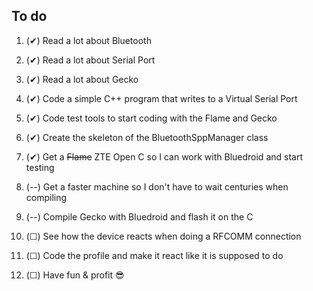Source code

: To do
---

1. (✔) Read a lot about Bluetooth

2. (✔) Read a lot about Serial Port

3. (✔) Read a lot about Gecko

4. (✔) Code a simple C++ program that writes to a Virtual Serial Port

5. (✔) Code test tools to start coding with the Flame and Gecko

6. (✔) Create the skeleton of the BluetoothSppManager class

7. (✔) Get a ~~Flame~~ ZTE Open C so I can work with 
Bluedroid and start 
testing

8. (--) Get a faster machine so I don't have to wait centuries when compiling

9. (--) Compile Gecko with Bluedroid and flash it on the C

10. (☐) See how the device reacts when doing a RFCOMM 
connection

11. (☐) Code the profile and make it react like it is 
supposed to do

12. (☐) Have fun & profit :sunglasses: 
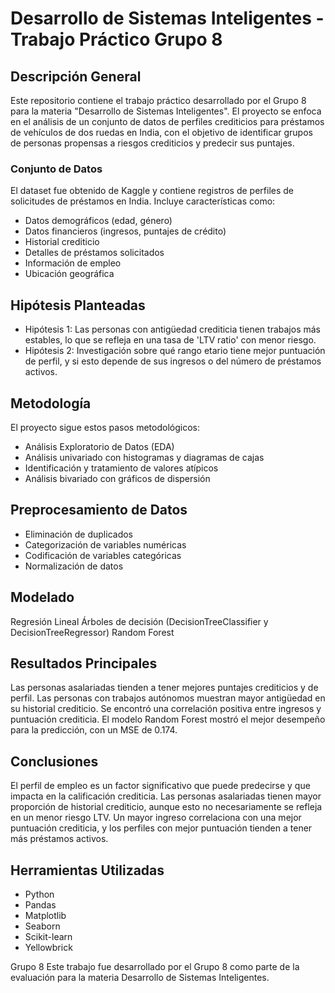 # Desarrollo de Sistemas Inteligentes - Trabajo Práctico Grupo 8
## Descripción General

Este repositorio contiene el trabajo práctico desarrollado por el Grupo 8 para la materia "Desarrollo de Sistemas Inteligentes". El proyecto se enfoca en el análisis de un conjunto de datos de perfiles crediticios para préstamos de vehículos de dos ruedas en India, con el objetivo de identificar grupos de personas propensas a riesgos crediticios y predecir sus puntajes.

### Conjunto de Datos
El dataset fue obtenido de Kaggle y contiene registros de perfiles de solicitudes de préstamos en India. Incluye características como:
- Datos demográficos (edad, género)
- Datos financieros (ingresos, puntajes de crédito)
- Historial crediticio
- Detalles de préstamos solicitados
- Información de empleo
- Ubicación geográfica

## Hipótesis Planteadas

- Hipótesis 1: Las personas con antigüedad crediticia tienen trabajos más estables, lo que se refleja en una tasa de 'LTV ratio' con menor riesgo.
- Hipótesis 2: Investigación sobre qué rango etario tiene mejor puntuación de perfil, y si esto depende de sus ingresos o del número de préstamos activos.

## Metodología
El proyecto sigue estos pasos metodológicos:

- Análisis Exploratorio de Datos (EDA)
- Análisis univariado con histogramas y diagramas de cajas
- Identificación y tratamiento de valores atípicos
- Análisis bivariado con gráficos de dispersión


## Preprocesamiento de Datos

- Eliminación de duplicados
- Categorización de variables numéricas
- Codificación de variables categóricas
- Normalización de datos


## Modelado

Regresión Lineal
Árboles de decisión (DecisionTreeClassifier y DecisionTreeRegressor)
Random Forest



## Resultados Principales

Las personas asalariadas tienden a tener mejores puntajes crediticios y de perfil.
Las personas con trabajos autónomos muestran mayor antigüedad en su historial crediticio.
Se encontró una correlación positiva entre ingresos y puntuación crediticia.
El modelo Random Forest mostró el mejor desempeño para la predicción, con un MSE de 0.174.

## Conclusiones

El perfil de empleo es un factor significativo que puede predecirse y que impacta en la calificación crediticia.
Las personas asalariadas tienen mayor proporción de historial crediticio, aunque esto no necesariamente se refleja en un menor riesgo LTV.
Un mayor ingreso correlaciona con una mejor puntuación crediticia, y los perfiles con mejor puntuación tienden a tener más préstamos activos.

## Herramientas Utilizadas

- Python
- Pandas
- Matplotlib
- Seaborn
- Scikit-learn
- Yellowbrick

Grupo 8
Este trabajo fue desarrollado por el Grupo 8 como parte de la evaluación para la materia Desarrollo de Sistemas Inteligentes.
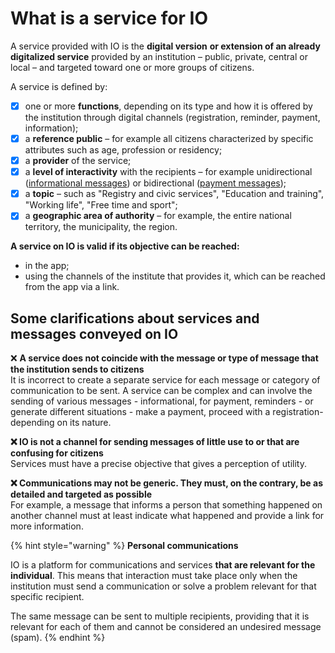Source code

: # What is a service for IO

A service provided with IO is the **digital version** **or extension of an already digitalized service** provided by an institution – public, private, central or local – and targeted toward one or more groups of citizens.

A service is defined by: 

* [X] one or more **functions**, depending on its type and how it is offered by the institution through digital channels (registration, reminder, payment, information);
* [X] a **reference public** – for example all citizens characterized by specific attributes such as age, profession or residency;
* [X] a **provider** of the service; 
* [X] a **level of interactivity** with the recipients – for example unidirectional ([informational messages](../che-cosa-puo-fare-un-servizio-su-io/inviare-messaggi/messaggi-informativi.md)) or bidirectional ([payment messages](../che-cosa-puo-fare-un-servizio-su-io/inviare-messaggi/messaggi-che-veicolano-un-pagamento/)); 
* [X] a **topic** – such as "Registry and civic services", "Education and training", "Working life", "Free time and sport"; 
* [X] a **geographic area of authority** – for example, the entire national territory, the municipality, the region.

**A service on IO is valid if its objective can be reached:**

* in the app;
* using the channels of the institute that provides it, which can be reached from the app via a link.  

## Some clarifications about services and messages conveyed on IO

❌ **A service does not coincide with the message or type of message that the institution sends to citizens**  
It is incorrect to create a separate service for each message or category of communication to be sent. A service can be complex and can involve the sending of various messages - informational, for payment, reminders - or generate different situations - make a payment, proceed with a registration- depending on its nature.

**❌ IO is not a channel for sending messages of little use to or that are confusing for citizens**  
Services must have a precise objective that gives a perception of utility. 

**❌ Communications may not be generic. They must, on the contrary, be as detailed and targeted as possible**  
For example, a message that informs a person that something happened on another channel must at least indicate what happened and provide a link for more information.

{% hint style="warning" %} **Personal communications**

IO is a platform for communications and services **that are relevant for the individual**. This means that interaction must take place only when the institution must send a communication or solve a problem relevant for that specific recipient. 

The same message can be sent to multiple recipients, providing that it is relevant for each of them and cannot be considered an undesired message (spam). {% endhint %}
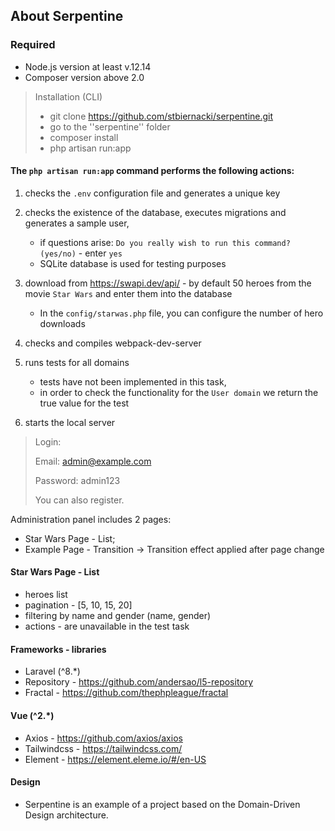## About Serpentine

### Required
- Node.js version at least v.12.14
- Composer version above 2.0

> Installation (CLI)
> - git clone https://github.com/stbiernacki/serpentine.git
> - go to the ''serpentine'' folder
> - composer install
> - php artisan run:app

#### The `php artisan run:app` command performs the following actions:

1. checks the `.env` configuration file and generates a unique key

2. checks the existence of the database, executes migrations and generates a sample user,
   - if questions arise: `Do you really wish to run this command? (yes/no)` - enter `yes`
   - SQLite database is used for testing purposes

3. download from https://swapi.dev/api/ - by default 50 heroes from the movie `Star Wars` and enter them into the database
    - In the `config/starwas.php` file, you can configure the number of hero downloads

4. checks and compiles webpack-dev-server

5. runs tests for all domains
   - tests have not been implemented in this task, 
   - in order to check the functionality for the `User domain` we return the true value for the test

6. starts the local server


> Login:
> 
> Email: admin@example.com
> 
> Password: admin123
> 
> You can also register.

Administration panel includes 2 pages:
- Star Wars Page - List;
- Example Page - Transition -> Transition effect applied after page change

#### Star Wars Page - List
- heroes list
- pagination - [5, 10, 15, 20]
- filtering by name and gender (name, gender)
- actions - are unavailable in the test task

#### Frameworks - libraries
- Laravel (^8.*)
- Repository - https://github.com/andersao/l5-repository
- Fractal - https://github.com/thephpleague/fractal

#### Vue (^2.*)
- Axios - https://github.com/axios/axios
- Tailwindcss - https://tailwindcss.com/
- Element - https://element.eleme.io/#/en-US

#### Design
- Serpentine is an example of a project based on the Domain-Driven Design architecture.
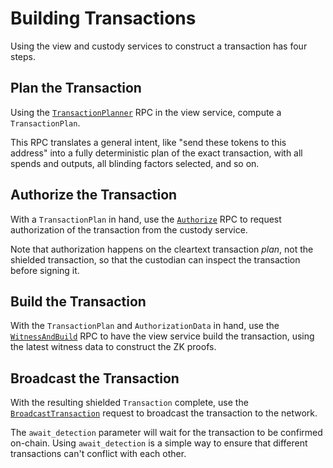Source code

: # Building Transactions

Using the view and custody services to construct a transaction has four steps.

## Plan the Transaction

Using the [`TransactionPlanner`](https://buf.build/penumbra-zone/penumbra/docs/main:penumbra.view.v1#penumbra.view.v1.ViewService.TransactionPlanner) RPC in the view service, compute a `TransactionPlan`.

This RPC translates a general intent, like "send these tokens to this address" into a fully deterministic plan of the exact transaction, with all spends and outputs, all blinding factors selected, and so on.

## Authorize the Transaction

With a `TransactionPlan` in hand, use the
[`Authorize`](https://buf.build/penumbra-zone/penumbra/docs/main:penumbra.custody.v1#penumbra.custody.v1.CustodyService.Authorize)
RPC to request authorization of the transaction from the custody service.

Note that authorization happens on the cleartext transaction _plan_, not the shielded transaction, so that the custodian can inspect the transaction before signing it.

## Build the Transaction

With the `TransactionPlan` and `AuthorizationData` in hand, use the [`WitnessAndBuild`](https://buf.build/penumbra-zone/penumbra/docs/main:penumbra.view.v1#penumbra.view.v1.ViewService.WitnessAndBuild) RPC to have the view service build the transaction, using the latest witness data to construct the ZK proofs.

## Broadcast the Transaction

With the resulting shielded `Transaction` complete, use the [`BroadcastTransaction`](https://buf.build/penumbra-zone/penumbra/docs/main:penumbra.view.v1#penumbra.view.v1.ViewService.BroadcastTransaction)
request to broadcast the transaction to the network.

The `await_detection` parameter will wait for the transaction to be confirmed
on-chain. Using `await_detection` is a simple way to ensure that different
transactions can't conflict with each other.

______

Go through the material above and output exactly the lines from the one containing "reminder, payment, information);" through the one containing "of the service;".

* [X] one or more **functions**, depending on its type and how it is offered by the institution through digital channels (registration, reminder, payment, information);
* [X] a **reference public** – for example all citizens characterized by specific attributes such as age, profession or residency;
* [X] a **provider** of the service; 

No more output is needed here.